Central Nervous System Control of Glucose Homeostasis: A Therapeutic Target for Type 2 Diabetes?

Affiliations
Review

Central Nervous System Control of Glucose Homeostasis: A Therapeutic Target for Type 2 Diabetes?

Zaman Mirzadeh et al. Annu Rev Pharmacol Toxicol. .

Abstract

Historically, pancreatic islet beta cells have been viewed as principal regulators of glycemia, with type 2 diabetes (T2D) resulting when insulin secretion fails to compensate for peripheral tissue insulin resistance.
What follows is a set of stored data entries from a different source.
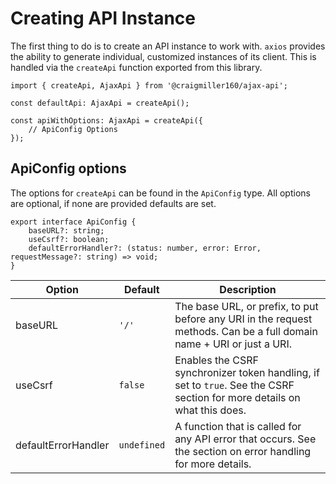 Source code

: # Creating API Instance

The first thing to do is to create an API instance to work with. `axios` provides the ability to generate individual, customized instances of its client. This is handled via the `createApi` function exported from this library.

```
import { createApi, AjaxApi } from '@craigmiller160/ajax-api';

const defaultApi: AjaxApi = createApi();

const apiWithOptions: AjaxApi = createApi({
    // ApiConfig Options
});
```

## ApiConfig options

The options for `createApi` can be found in the `ApiConfig` type. All options are optional, if none are provided defaults are set.

```
export interface ApiConfig {
    baseURL?: string;
    useCsrf?: boolean;
    defaultErrorHandler?: (status: number, error: Error, requestMessage?: string) => void;
}
```

| Option | Default | Description |
|--------|---------|-------------|
| baseURL | `'/'` | The base URL, or prefix, to put before any URI in the request methods. Can be a full domain name + URI or just a URI. |
| useCsrf | `false` | Enables the CSRF synchronizer token handling, if set to `true`. See the CSRF section for more details on what this does. |
| defaultErrorHandler | `undefined` | A function that is called for any API error that occurs. See the section on error handling for more details. |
However, glycemia is also regulated by insulin-independent mechanisms that are dysregulated in T2D. Based on evidence supporting its role both in adaptive coupling of insulin secretion to changes in insulin sensitivity and in the regulation of insulin-independent glucose disposal, the central nervous system (CNS) has emerged as a fundamental player in glucose homeostasis. Here, we review and expand upon an integrative model wherein the CNS, together with the islet, establishes and maintains the defended level of glycemia. We discuss the implications of this model for understanding both normal glucose homeostasis and T2D pathogenesis and highlight centrally targeted therapeutic approaches with the potential to restore normoglycemia to patients with T2D.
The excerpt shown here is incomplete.